----- MATERIAL FOR THIS EXERCISE -----

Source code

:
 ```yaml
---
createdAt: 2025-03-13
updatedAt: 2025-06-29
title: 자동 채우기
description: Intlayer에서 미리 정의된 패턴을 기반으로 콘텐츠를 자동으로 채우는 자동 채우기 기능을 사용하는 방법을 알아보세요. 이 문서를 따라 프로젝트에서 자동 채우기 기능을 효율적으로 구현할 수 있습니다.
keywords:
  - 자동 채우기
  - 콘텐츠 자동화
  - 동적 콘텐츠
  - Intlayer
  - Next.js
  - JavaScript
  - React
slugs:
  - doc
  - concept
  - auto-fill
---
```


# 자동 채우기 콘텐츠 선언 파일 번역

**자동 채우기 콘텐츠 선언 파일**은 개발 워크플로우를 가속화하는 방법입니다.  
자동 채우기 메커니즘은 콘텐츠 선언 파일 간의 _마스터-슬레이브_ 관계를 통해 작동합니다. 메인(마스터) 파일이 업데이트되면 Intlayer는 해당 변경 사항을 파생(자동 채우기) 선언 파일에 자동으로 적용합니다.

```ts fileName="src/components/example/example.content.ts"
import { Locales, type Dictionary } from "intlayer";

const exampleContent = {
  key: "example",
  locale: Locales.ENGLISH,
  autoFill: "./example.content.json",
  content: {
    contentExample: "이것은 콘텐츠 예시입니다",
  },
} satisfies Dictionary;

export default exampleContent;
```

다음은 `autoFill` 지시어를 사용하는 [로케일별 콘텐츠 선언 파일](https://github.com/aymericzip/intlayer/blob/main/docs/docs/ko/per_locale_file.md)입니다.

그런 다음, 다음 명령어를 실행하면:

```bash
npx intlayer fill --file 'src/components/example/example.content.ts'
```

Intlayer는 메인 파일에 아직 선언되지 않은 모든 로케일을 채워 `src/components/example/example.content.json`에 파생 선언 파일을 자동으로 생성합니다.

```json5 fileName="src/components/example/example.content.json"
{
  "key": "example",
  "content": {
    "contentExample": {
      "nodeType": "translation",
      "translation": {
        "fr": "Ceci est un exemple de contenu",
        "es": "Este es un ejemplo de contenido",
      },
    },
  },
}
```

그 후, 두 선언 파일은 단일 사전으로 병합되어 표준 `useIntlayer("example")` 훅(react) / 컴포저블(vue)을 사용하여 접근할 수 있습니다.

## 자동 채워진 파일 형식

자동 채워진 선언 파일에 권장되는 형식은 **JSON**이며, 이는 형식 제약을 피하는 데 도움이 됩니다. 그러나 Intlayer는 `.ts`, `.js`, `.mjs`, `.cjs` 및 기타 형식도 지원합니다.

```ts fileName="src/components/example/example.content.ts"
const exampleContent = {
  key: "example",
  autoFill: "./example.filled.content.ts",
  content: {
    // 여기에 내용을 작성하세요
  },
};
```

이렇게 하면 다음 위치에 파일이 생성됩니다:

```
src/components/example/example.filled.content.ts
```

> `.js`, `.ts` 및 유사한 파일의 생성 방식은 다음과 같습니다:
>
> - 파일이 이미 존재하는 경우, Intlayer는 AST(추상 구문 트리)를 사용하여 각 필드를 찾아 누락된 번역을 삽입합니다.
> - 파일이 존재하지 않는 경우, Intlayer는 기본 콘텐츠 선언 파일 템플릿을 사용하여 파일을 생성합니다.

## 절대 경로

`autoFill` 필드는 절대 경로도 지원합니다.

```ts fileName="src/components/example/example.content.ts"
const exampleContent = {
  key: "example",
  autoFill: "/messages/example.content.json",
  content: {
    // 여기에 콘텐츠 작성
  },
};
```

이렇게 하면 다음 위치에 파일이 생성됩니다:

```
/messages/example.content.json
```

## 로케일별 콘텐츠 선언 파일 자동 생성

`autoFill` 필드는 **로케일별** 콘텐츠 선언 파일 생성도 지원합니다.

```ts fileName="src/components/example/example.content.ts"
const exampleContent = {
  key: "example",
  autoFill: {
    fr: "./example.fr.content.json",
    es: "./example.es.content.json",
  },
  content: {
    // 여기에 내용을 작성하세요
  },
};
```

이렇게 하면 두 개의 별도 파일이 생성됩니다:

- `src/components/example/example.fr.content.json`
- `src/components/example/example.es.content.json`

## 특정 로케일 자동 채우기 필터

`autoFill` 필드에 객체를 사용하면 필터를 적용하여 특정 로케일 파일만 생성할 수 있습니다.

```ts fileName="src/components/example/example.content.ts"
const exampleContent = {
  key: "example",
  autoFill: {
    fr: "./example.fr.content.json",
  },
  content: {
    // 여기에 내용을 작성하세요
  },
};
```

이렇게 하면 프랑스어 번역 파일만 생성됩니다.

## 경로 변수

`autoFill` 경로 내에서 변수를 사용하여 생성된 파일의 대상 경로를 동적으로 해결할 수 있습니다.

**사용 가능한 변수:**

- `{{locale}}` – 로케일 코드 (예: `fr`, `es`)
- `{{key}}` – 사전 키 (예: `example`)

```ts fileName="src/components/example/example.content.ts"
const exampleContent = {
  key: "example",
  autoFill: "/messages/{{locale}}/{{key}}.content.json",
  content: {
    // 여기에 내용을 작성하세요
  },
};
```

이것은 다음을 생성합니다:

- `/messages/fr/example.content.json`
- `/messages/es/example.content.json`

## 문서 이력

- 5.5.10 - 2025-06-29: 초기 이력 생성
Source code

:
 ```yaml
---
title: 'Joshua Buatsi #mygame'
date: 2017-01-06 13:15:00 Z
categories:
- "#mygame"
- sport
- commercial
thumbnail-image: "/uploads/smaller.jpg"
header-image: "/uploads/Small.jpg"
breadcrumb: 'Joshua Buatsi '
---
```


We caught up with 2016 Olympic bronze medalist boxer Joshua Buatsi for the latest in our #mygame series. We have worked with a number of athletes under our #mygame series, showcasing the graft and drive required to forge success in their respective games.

-----

TASK ITEM
Please write the data above out again, exactly the same.

TASK RESPONSE
Source code

:
 ```yaml
---
createdAt: 2025-03-13
updatedAt: 2025-06-29
title: 자동 채우기
description: Intlayer에서 미리 정의된 패턴을 기반으로 콘텐츠를 자동으로 채우는 자동 채우기 기능을 사용하는 방법을 알아보세요. 이 문서를 따라 프로젝트에서 자동 채우기 기능을 효율적으로 구현할 수 있습니다.
keywords:
  - 자동 채우기
  - 콘텐츠 자동화
  - 동적 콘텐츠
  - Intlayer
  - Next.js
  - JavaScript
  - React
slugs:
  - doc
  - concept
  - auto-fill
---
```


# 자동 채우기 콘텐츠 선언 파일 번역

**자동 채우기 콘텐츠 선언 파일**은 개발 워크플로우를 가속화하는 방법입니다.  
자동 채우기 메커니즘은 콘텐츠 선언 파일 간의 _마스터-슬레이브_ 관계를 통해 작동합니다. 메인(마스터) 파일이 업데이트되면 Intlayer는 해당 변경 사항을 파생(자동 채우기) 선언 파일에 자동으로 적용합니다.

```ts fileName="src/components/example/example.content.ts"
import { Locales, type Dictionary } from "intlayer";

const exampleContent = {
  key: "example",
  locale: Locales.ENGLISH,
  autoFill: "./example.content.json",
  content: {
    contentExample: "이것은 콘텐츠 예시입니다",
  },
} satisfies Dictionary;

export default exampleContent;
```

다음은 `autoFill` 지시어를 사용하는 [로케일별 콘텐츠 선언 파일](https://github.com/aymericzip/intlayer/blob/main/docs/docs/ko/per_locale_file.md)입니다.

그런 다음, 다음 명령어를 실행하면:

```bash
npx intlayer fill --file 'src/components/example/example.content.ts'
```

Intlayer는 메인 파일에 아직 선언되지 않은 모든 로케일을 채워 `src/components/example/example.content.json`에 파생 선언 파일을 자동으로 생성합니다.

```json5 fileName="src/components/example/example.content.json"
{
  "key": "example",
  "content": {
    "contentExample": {
      "nodeType": "translation",
      "translation": {
        "fr": "Ceci est un exemple de contenu",
        "es": "Este es un ejemplo de contenido",
      },
    },
  },
}
```

그 후, 두 선언 파일은 단일 사전으로 병합되어 표준 `useIntlayer("example")` 훅(react) / 컴포저블(vue)을 사용하여 접근할 수 있습니다.

## 자동 채워진 파일 형식

자동 채워진 선언 파일에 권장되는 형식은 **JSON**이며, 이는 형식 제약을 피하는 데 도움이 됩니다. 그러나 Intlayer는 `.ts`, `.js`, `.mjs`, `.cjs` 및 기타 형식도 지원합니다.

```ts fileName="src/components/example/example.content.ts"
const exampleContent = {
  key: "example",
  autoFill: "./example.filled.content.ts",
  content: {
    // 여기에 내용을 작성하세요
  },
};
```

이렇게 하면 다음 위치에 파일이 생성됩니다:

```
src/components/example/example.filled.content.ts
```

> `.js`, `.ts` 및 유사한 파일의 생성 방식은 다음과 같습니다:
>
> - 파일이 이미 존재하는 경우, Intlayer는 AST(추상 구문 트리)를 사용하여 각 필드를 찾아 누락된 번역을 삽입합니다.
> - 파일이 존재하지 않는 경우, Intlayer는 기본 콘텐츠 선언 파일 템플릿을 사용하여 파일을 생성합니다.

## 절대 경로

`autoFill` 필드는 절대 경로도 지원합니다.

```ts fileName="src/components/example/example.content.ts"
const exampleContent = {
  key: "example",
  autoFill: "/messages/example.content.json",
  content: {
    // 여기에 콘텐츠 작성
  },
};
```

이렇게 하면 다음 위치에 파일이 생성됩니다:

```
/messages/example.content.json
```

## 로케일별 콘텐츠 선언 파일 자동 생성

`autoFill` 필드는 **로케일별** 콘텐츠 선언 파일 생성도 지원합니다.

```ts fileName="src/components/example/example.content.ts"
const exampleContent = {
  key: "example",
  autoFill: {
    fr: "./example.fr.content.json",
    es: "./example.es.content.json",
  },
  content: {
    // 여기에 내용을 작성하세요
  },
};
```

이렇게 하면 두 개의 별도 파일이 생성됩니다:

- `src/components/example/example.fr.content.json`
- `src/components/example/example.es.content.json`

## 특정 로케일 자동 채우기 필터

`autoFill` 필드에 객체를 사용하면 필터를 적용하여 특정 로케일 파일만 생성할 수 있습니다.

```ts fileName="src/components/example/example.content.ts"
const exampleContent = {
  key: "example",
  autoFill: {
    fr: "./example.fr.content.json",
  },
  content: {
    // 여기에 내용을 작성하세요
  },
};
```

이렇게 하면 프랑스어 번역 파일만 생성됩니다.

## 경로 변수

`autoFill` 경로 내에서 변수를 사용하여 생성된 파일의 대상 경로를 동적으로 해결할 수 있습니다.

**사용 가능한 변수:**

- `{{locale}}` – 로케일 코드 (예: `fr`, `es`)
- `{{key}}` – 사전 키 (예: `example`)

```ts fileName="src/components/example/example.content.ts"
const exampleContent = {
  key: "example",
  autoFill: "/messages/{{locale}}/{{key}}.content.json",
  content: {
    // 여기에 내용을 작성하세요
  },
};
```

이것은 다음을 생성합니다:

- `/messages/fr/example.content.json`
- `/messages/es/example.content.json`

## 문서 이력

- 5.5.10 - 2025-06-29: 초기 이력 생성
Source code

:
 ```yaml
---
title: 'Joshua Buatsi #mygame'
date: 2017-01-06 13:15:00 Z
categories:
- "#mygame"
- sport
- commercial
thumbnail-image: "/uploads/smaller.jpg"
header-image: "/uploads/Small.jpg"
breadcrumb: 'Joshua Buatsi '
---
```


We caught up with 2016 Olympic bronze medalist boxer Joshua Buatsi for the latest in our #mygame series. We have worked with a number of athletes under our #mygame series, showcasing the graft and drive required to forge success in their respective games.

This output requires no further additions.